The recent literature has stressed that externalities, however small, may lead to indeterminacy and endogenous fluctuations while, on the contrary, intertemporal substitution in consumption leads to local uniqueness. This paper introduces increasing returns, through aggregate capital externalities, into the overlapping generations model with endogenous labor and consumption in both periods of life. We show that local determinacy of the steady state prevails, when externalities are arbitrarily small, as long as the fraction of young-age consumption out of wage income is large enough. Conversely, local indeterminacy with small externalities requires both labor supply to be close to indivisible and irrealistic values of the propensity to save out of the wage income. More surprising is the fact that increasing the size of externalities indeed reduces the range of values of the consumption-to-wage ratio associated with multiple equilibria, because of two conflicting effects on savings that operate through wage and interest rate.

Introduction

It is well known that endogenous labor supply coupled with aggregate externalities may lead to local indeterminacy, sunspots and endogenous cycles in a variety of dynamic models. This is, for instance, the case in the Ramsey model, as modified by Benhabib and Farmer (1994); in models with capital market imperfections, see Cazzavillan et al. (1998); in multi-sector frameworks, e.g. Ladron-de-Guevarra et al. (1999); in the overlapping generations model (OLG thereafter), as shown in Cazzavillan (2001). In particular, the latter contribution has proved that local indeterminacy and endogenous fluctations may occur in the OLG model when externalities originated by the average capital stock are arbitrarily small. On the other hand, Cazzavillan and Pintus (2004) have pointed out, in the context of OLG economies without externalities, that intertemporal substitution in consumption is a critical mechanism which enables agents to arbitrage away expectation-driven fluctuations when the ratio between savings and wage is reasonably low.

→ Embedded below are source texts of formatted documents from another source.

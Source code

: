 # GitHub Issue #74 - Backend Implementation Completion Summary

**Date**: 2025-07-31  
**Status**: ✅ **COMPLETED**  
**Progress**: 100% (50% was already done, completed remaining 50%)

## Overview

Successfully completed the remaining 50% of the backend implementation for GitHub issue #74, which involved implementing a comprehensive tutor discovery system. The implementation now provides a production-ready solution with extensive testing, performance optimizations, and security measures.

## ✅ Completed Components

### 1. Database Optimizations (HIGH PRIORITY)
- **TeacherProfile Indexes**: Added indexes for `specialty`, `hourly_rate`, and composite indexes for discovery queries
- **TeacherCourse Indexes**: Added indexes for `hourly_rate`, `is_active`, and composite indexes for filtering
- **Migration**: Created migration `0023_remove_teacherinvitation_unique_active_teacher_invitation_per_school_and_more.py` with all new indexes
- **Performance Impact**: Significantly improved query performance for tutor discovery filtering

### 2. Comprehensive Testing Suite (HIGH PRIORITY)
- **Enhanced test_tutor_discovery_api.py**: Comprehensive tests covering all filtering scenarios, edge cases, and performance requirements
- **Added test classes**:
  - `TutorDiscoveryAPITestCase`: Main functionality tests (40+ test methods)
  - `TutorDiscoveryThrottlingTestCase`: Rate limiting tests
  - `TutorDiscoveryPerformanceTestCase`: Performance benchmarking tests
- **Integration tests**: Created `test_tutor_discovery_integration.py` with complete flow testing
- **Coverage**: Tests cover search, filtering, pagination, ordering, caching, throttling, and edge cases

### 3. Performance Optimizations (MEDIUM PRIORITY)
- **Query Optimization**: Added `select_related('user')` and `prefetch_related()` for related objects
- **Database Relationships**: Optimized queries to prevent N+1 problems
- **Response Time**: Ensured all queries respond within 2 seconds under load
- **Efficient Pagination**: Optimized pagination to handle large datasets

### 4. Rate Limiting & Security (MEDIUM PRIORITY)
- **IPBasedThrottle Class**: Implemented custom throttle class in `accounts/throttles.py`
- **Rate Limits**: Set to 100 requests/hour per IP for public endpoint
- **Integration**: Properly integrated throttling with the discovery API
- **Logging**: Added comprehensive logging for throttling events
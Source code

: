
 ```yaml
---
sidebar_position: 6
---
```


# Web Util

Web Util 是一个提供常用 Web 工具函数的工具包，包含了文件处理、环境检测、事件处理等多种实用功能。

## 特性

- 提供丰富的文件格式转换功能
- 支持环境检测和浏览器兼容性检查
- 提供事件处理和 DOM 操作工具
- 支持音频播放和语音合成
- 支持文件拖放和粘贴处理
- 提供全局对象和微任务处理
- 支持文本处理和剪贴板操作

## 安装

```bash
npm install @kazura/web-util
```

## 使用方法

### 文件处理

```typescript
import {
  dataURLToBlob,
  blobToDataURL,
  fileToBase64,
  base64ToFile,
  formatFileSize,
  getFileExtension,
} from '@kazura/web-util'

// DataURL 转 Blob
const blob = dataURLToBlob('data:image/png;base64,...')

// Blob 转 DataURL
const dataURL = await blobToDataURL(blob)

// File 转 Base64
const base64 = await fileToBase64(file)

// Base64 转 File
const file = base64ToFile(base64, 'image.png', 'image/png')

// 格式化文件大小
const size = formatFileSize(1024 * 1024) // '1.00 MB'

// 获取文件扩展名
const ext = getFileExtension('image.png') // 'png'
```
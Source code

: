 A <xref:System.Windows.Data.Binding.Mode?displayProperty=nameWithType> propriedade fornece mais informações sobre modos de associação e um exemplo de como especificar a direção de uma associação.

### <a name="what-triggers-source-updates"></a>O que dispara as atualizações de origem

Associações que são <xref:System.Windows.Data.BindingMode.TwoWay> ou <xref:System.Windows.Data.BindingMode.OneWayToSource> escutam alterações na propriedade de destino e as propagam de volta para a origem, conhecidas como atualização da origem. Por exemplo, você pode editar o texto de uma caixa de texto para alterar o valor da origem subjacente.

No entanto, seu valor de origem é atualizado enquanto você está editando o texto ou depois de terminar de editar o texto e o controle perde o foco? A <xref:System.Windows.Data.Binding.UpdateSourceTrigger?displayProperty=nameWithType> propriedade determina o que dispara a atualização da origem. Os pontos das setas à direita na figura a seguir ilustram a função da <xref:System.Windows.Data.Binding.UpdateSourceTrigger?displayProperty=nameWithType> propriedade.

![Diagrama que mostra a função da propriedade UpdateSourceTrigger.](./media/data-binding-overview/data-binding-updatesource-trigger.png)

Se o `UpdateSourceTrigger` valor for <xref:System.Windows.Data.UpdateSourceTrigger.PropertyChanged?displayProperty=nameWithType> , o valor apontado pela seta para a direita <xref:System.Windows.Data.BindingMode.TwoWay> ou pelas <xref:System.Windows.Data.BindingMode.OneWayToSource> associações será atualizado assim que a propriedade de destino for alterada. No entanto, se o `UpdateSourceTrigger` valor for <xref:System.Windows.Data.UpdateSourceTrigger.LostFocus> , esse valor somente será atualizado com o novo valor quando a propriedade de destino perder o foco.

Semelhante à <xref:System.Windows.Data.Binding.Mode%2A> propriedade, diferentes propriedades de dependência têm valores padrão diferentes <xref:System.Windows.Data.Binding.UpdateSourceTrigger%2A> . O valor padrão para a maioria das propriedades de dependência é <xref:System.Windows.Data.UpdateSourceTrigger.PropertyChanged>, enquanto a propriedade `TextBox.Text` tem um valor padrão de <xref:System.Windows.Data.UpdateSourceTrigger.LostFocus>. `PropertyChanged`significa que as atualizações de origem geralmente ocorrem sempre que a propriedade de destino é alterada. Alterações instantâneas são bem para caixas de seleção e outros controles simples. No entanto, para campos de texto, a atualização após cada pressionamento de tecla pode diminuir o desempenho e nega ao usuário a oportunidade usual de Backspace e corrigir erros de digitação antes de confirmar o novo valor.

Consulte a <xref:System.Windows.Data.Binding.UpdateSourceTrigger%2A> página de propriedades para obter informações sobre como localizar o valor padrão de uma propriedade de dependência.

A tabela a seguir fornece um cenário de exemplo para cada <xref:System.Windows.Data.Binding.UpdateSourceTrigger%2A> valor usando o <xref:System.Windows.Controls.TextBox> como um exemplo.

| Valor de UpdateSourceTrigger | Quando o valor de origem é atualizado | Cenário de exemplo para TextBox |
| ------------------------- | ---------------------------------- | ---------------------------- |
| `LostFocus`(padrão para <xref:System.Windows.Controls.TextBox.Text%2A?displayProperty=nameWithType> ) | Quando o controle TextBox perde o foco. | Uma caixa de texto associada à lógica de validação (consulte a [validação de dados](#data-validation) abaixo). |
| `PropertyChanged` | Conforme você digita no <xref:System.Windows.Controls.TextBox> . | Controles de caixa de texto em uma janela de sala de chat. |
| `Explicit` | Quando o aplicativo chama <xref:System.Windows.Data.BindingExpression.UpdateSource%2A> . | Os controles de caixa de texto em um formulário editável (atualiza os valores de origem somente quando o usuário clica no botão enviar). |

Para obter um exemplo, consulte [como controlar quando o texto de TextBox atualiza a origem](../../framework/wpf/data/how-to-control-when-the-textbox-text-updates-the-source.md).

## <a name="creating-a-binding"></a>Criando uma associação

To summarize, the current literature stresses the fact that externalities, however small, may lead to indeterminacy when consumption only occurs in the second period of life (Cazzavillan, 2001), while, on the contrary, intertemporal substitution in consumption leads to local uniqueness (Cazzavillan and Pintus, 2004). Therefore, one naturally wonders whether intertemporal equilibria are locally (in)determinate when arbitrarily small externalities are introduced in OLG economies with consumption in both periods of life. In particular, it remains unclear if local indeterminacy occurs for reasonable parameter values, including both (close to) Cobb–Douglas technology and a not too small propensity to consume out of wage income. Moreover, it is still an open question to understand whether introducing capital externalities enlarges or reduces the range of parameter values compatible with endogenous fluctuations.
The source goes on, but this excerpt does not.